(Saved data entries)

******************************

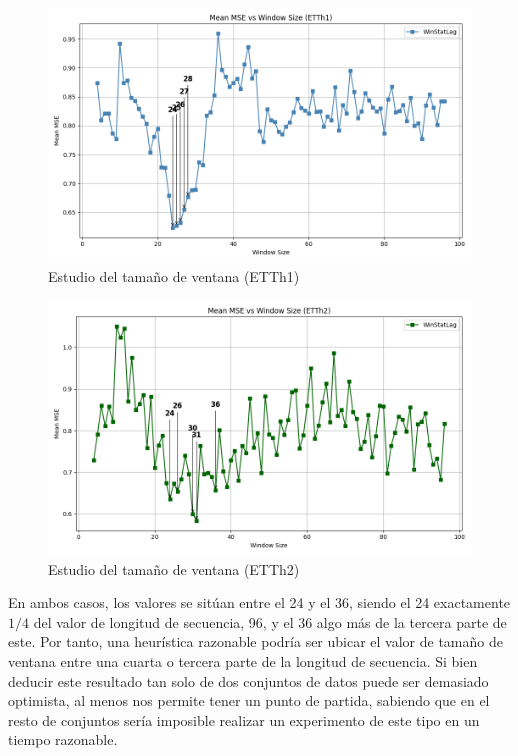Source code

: \begin{figure}[H]
	\centering
	\includegraphics[scale=0.475]{img/mean_mse_vs_window_ETTh1}
	\caption{Estudio del tamaño de ventana (ETTh1)}
	\label{mean_mse_vs_window_ETTh1}
\end{figure}


\begin{figure}[H]
	\centering
	\includegraphics[scale=0.475]{img/mean_mse_vs_window_ETTh2}
	\caption{Estudio del tamaño de ventana (ETTh2)}
	\label{mean_mse_vs_window_ETTh2}
\end{figure}

En ambos casos, los valores se sitúan entre el 24 y el 36, siendo el 24 exactamente $1/4$ del valor de longitud de secuencia, 96, y el 36 algo más de la tercera parte de este. Por tanto, una heurística razonable podría ser ubicar el valor de tamaño de ventana entre una cuarta o tercera parte de la longitud de secuencia. Si bien deducir este resultado tan solo de dos conjuntos de datos puede ser demasiado optimista, al menos nos permite tener un punto de partida, sabiendo que en el resto de conjuntos sería imposible realizar un experimento de este tipo en un tiempo razonable.

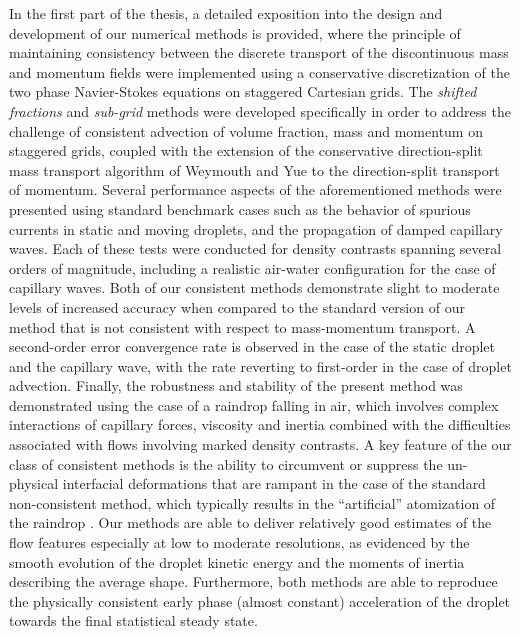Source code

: In the first part of the thesis, a detailed exposition into the design and 
development of our numerical methods is provided, where the principle 
of maintaining consistency between the discrete transport of
the discontinuous mass and momentum fields were implemented  
using a conservative discretization of the two phase 
Navier-Stokes equations on staggered Cartesian grids. 
The \textit{shifted fractions} and \textit{sub-grid} methods were developed
specifically in order to address the challenge of consistent 
advection of volume fraction, mass and momentum on staggered grids,
coupled with the extension of the conservative direction-split mass transport
algorithm of Weymouth and Yue \cite{wy} to the direction-split transport of momentum.
Several performance aspects of the aforementioned methods were presented using 
standard benchmark cases such as the behavior of spurious currents in static and
moving droplets, and the propagation of damped capillary waves. 
Each of these tests were conducted for density contrasts spanning several orders of magnitude, 
including a realistic air-water configuration for the case of capillary waves. 
Both of our consistent methods demonstrate slight to moderate levels of increased accuracy
when compared to the standard version of our method that is not 
consistent with respect to mass-momentum transport. 
A second-order error convergence rate is observed in the case of the 
static droplet and the capillary wave, with the rate
reverting to first-order in the case of droplet advection.
Finally, the robustness and stability of the present method was demonstrated
using the case of a raindrop falling in air, which involves complex interactions
of capillary forces, viscosity and inertia combined with the difficulties associated
with flows involving marked density contrasts.  
A key feature of the our class of consistent methods is the ability to circumvent 
or suppress the un-physical interfacial deformations that are rampant 
in the case of the standard non-consistent method, which typically results in the 
``artificial'' atomization of the raindrop .
Our methods are able to deliver relatively good estimates of the flow features 
especially at low to moderate resolutions, as evidenced by the smooth evolution 
of the droplet kinetic energy and the moments of inertia describing the average shape. 
Furthermore, both methods are able to reproduce the physically consistent early phase 
(almost constant) acceleration of the droplet towards the final statistical steady state.  

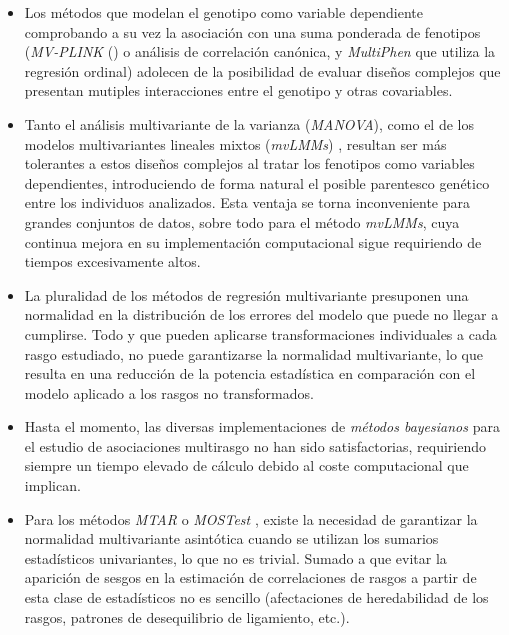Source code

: \documentclass[IB,BIB]{TFUOC}%
\begin{document}
\begin{itemize}
    \item Los métodos que modelan el genotipo como variable dependiente comprobando a su vez la asociación con una suma ponderada de fenotipos (\textit{MV-PLINK} (\cite{ferreira_multivariate_2009}) o análisis de correlación canónica, y \textit{\gls{MultiPhen}} \cite{coin_multiphen_2020} que utiliza la regresión ordinal) adolecen de la posibilidad de evaluar diseños complejos que presentan mutiples interacciones entre el genotipo y otras covariables.
    \item Tanto el análisis multivariante de la varianza (\textit{\gls{MANOVA}}), como el de los modelos multivariantes lineales mixtos (\textit{\gls{mvLMMs}}) \cite{zhou_efficient_2014}, resultan ser más tolerantes a estos diseños complejos al tratar los fenotipos como variables dependientes, introduciendo de forma natural el posible parentesco genético entre los individuos analizados. Esta ventaja se torna inconveniente para grandes conjuntos de datos, sobre todo para el método \textit{mvLMMs}, cuya continua mejora en su implementación computacional sigue requiriendo de tiempos excesivamente altos.
    \item La pluralidad de los métodos de regresión multivariante presuponen una normalidad en la distribución de los errores del modelo que puede no llegar a cumplirse. Todo y que pueden aplicarse transformaciones individuales a cada rasgo estudiado, no puede garantizarse la normalidad multivariante, lo que resulta en una reducción de la potencia estadística en comparación con el modelo aplicado a los rasgos no transformados.
    \item Hasta el momento, las diversas implementaciones de \textit{métodos bayesianos} para el estudio de asociaciones multirasgo no han sido satisfactorias, requiriendo siempre un tiempo elevado de cálculo debido al coste computacional que implican.
    \item Para los métodos \textit{\gls{MTAR}} \cite{luo_multi-trait_2020} o \textit{\gls{MOSTest}} \cite{noauthor_precimedmostest_2023} \cite{van_der_meer_understanding_2020}, existe la necesidad de garantizar la normalidad multivariante asintótica cuando se utilizan los sumarios estadísticos univariantes, lo que no es trivial. Sumado a que evitar la aparición de sesgos en la estimación de correlaciones de rasgos a partir de esta clase de estadísticos no es sencillo (afectaciones de heredabilidad de los rasgos, patrones de desequilibrio de ligamiento, etc.).
\end{itemize}
\end{document}
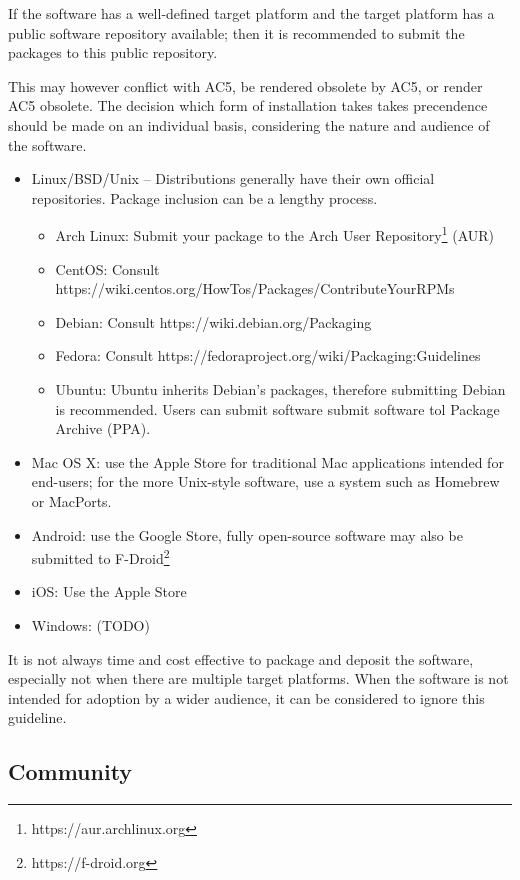 \documentclass[a4paper,11pt]{article}
\begin{document}
If the software has a well-defined target platform and the target platform has
a public software repository available; then it is recommended to submit the
packages to this public repository.

This may however conflict with AC5, be rendered obsolete by AC5, or render AC5
obsolete. The decision which form of installation takes takes precendence should be
made on an individual basis, considering the nature and audience of the
software.

\begin{itemize}
    \item Linux/BSD/Unix -- Distributions generally have their own official repositories. Package inclusion can be a lengthy process.
    \begin{itemize}
        \item Arch Linux: Submit your package to the Arch User Repository\footnote{https://aur.archlinux.org} (AUR)
		\item CentOS: Consult https://wiki.centos.org/HowTos/Packages/ContributeYourRPMs
        \item Debian: Consult https://wiki.debian.org/Packaging
        \item Fedora: Consult https://fedoraproject.org/wiki/Packaging:Guidelines
        \item Ubuntu: Ubuntu inherits Debian's packages, therefore submitting Debian is recommended. Users can submit software submit software tol Package Archive (PPA).
    \end{itemize}
    \item Mac OS X: use the Apple Store for traditional Mac applications intended for end-users; for the more Unix-style
        software, use a system such as Homebrew or MacPorts.
    \item Android: use the Google Store, fully open-source software may also be submitted to F-Droid\footnote{https://f-droid.org}
    \item iOS: Use the Apple Store
    \item Windows: (TODO) 
\end{itemize}

It is not always time and cost effective to package and deposit the software,
especially not when there are multiple target platforms. When the software is
not intended for adoption by a wider audience, it can be considered to ignore
this guideline.

\subsection{Community}
\end{document}
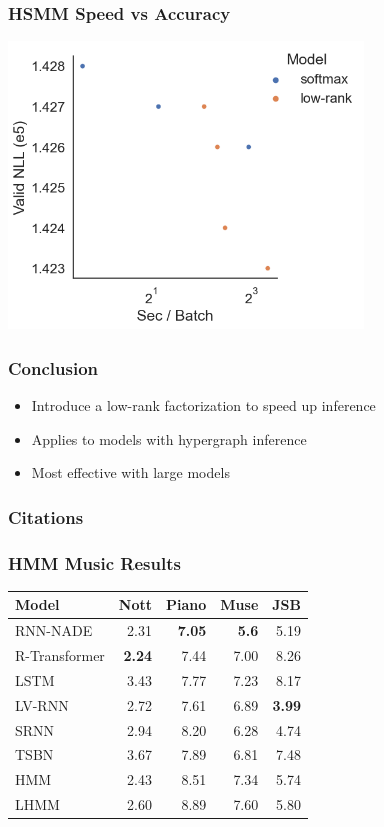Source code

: \documentclass{beamer}
\begin{document}
\begin{frame}
\frametitle{HSMM Speed vs Accuracy}
\centering
\includegraphics[height=3in]{imgs/hmm/hsmm-speed-accuracy.png}
\end{frame}

\begin{frame}
\frametitle{Conclusion}
\begin{itemize}
\item Introduce a low-rank factorization to speed up inference
\vspace{2em}
\item Applies to models with hypergraph inference
\vspace{2em}
\item Most effective with large models
\end{itemize}
\end{frame}


\begin{frame}
\frametitle{Citations}
\printbibliography
\end{frame}


\begin{frame}
\frametitle{HMM Music Results}
\centering
\begin{tabular}{lrrrr}
\toprule
Model       & Nott & Piano & Muse & JSB \\
\midrule
RNN-NADE & 2.31  & \textbf{7.05}        & \textbf{5.6}        & 5.19          \\
R-Transformer & \textbf{2.24} & 7.44 & 7.00 & 8.26 \\
LSTM  & 3.43 & 7.77   & 7.23 & 8.17     \\
LV-RNN    & 2.72       & 7.61        & 6.89       &\textbf{ 3.99}\\
SRNN     & 2.94       & 8.20         & 6.28       & 4.74          \\
\midrule
TSBN     & 3.67       & 7.89        & 6.81       & 7.48          \\
HMM &  2.43 & 8.51 & 7.34 & 5.74 \\
LHMM & 2.60 & 8.89 & 7.60 & 5.80 \\
\bottomrule
\end{tabular}
\end{frame}
\end{document}
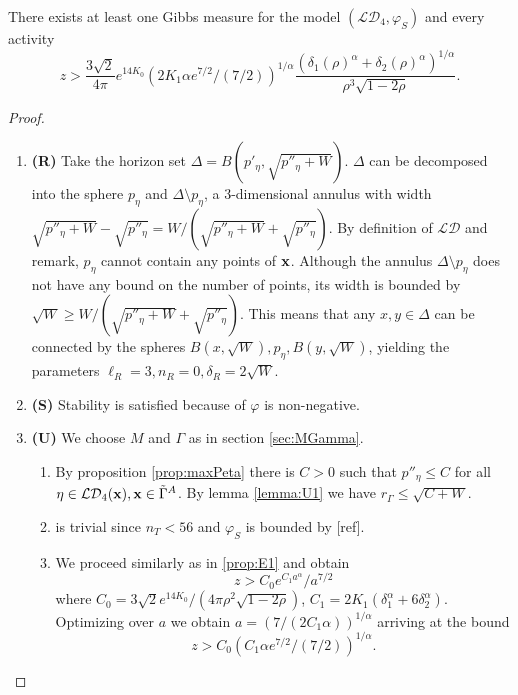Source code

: \begin{proposition}\label{prop:E3}
	There exists at least one Gibbs measure for the model $(\mathcal {LD}_4,\varphi_S)$ and every activity 
	$$z> \frac{3\sqrt 2}{4\pi}e^{14 K_0}   (2K_1 \alpha e^{7/2}/(7/2))^{1/\alpha} \frac{(\delta_1(\rho)^\alpha + \delta_2(\rho)^\alpha)^{1/\alpha}}{\rho^3 \sqrt{1-2\rho}}.$$
\end{proposition}
\begin{proof}
\begin{enumerate}[]
	\item \textbf{(R)} Take the horizon set $\Delta = B(p'_\eta, \sqrt{p''_\eta + W})$. $\Delta$ can be decomposed into the sphere $p_\eta$ and $\Delta \setminus p_\eta$, a 3-dimensional annulus with width $\sqrt{p''_\eta+W} -\sqrt{p''_\eta}=W/(\sqrt{p''_\eta+W} + \sqrt{p''_\eta})$. By definition of $\mathcal {LD}$ and remark, $p_\eta$  cannot contain any points of ${\mathbf{x}}$.  Although the annulus $\Delta \setminus p_\eta$ does not have any bound on the number of points, its width is bounded by $\sqrt W \geq  W/(\sqrt{p''_\eta+W} + \sqrt{p''_\eta})$. This means that any $x,y\in \Delta$ can be connected by the spheres $B(x,\sqrt W), p_\eta, B(y,\sqrt W)$, yielding the parameters $\ell_R = 3,n_R=0,\delta_R=2\sqrt W$.
	\item \textbf{(S)} Stability is satisfied because of $\varphi$ is non-negative.
	\item \textbf{(U)} We choose $M$ and $\Gamma$ as in section \ref{sec:MGamma}.
		\begin{enumerate}[(U1)]
			\item By proposition \ref{prop:maxPeta} there is $C>0$ such that $p''_\eta\leq C$ for all $\eta \in \mathcal {LD}_4({\mathbf{x}}), {\mathbf{x}} \in \tilde\Gamma^A$. By lemma \ref{lemma:U1} we have $r_\Gamma\leq \sqrt{C + W}$.
			\item is trivial since $n_T<56$ and $\varphi_{S}$ is bounded by [ref].
			\item We proceed similarly as in \ref{prop:E1} and obtain
				$$z>C_0 e^{C_1 a^\alpha} / a^{7/2}$$
				where $C_0=3 \sqrt 2 e^{14K_0} / (4\pi \rho^2 \sqrt{1-2\rho})$, $C_1 = 2K_1(\delta_1^\alpha + 6\delta_2^\alpha)$. Optimizing over $a$ we obtain $a=(7/(2C_1\alpha))^{1/\alpha}$ arriving at the bound
				$$z> C_0 (C_1 \alpha e^{7/2} / (7/2))^{1/\alpha}.$$
		\end{enumerate}
\end{enumerate}
\end{proof}



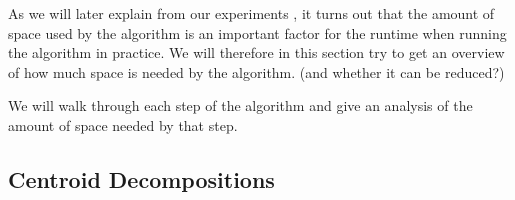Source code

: As we will later explain from our experiments , it turns out that the amount of space used by the algorithm is an important factor for the runtime when running the algorithm in practice. We will therefore in this section try to get an overview of how much space is needed by the algorithm. (and whether it can be reduced?)

We will walk through each step of the algorithm and give an analysis of the amount of space needed by that step.

\subsection{Centroid Decompositions}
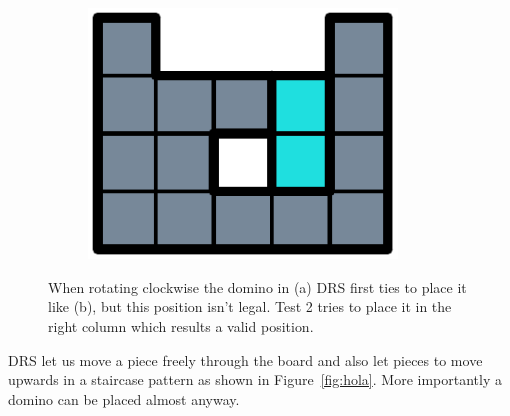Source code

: \begin{figure}[ht]
\begin{subfigure}[b]{0.2\textwidth}
    \caption{}
  \end{subfigure}
  \begin{subfigure}[b]{0.2\textwidth}
    \centering
    \includegraphics[width=0.9\textwidth]{pictures/dominoes/drs-3.pdf}
    \caption{}
  \end{subfigure}
  \caption{When rotating clockwise the domino in (a) DRS first ties to place it like (b), but this position isn't legal. Test 2 tries to place it in the right column which results a valid position.}
  \label{dom:drs}
\end{figure}

DRS let us move a piece freely through the board and also let pieces to move upwards in a staircase pattern as shown in Figure~\ref{fig:hola}. More importantly a domino can be placed almost anyway.

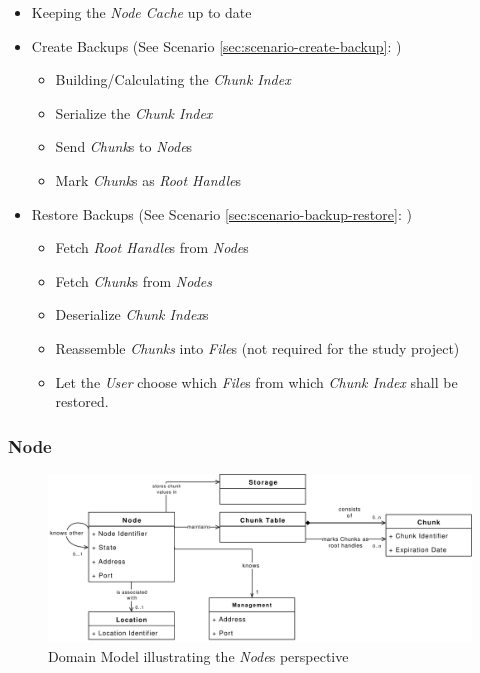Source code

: \begin{itemize}
    \item Keeping the \emph{Node Cache} up to date
    \item Create Backups (See Scenario \ref{sec:scenario-create-backup}: )
    \begin{itemize}
        \item Building/Calculating the \emph{Chunk Index}
        \item Serialize the \emph{Chunk Index}
        \item Send \emph{Chunk}s to \emph{Node}s
        \item Mark \emph{Chunk}s as \emph{Root Handle}s
    \end{itemize}
    \item Restore Backups (See Scenario \ref{sec:scenario-backup-restore}: )
    \begin{itemize}
        \item Fetch \emph{Root Handle}s from \emph{Node}s
        \item Fetch \emph{Chunk}s from \emph{Nodes}
        \item Deserialize \emph{Chunk Index}s
        \item Reassemble \emph{Chunks} into \emph{File}s (not required for the study project)
        \item Let the \emph{User} choose which \emph{File}s from which \emph{Chunk Index} shall be restored.
    \end{itemize}
\end{itemize}

\subsubsection{Node}

\begin{figure}[h]
    \centering
    \includegraphics[width=1\linewidth]{resources/node_domain_model}
    \caption[Node Domain Model]{Domain Model illustrating the \emph{Node}s perspective}
\end{figure}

******************************

**What to work on**
Each line in the data that holds the string "ventana" needs to be copied.

**Result for this task**
	\caption{Estudio del tamaño de ventana (ETTh1)}
	\caption{Estudio del tamaño de ventana (ETTh2)}
En ambos casos, los valores se sitúan entre el 24 y el 36, siendo el 24 exactamente $1/4$ del valor de longitud de secuencia, 96, y el 36 algo más de la tercera parte de este. Por tanto, una heurística razonable podría ser ubicar el valor de tamaño de ventana entre una cuarta o tercera parte de la longitud de secuencia. Si bien deducir este resultado tan solo de dos conjuntos de datos puede ser demasiado optimista, al menos nos permite tener un punto de partida, sabiendo que en el resto de conjuntos sería imposible realizar un experimento de este tipo en un tiempo razonable.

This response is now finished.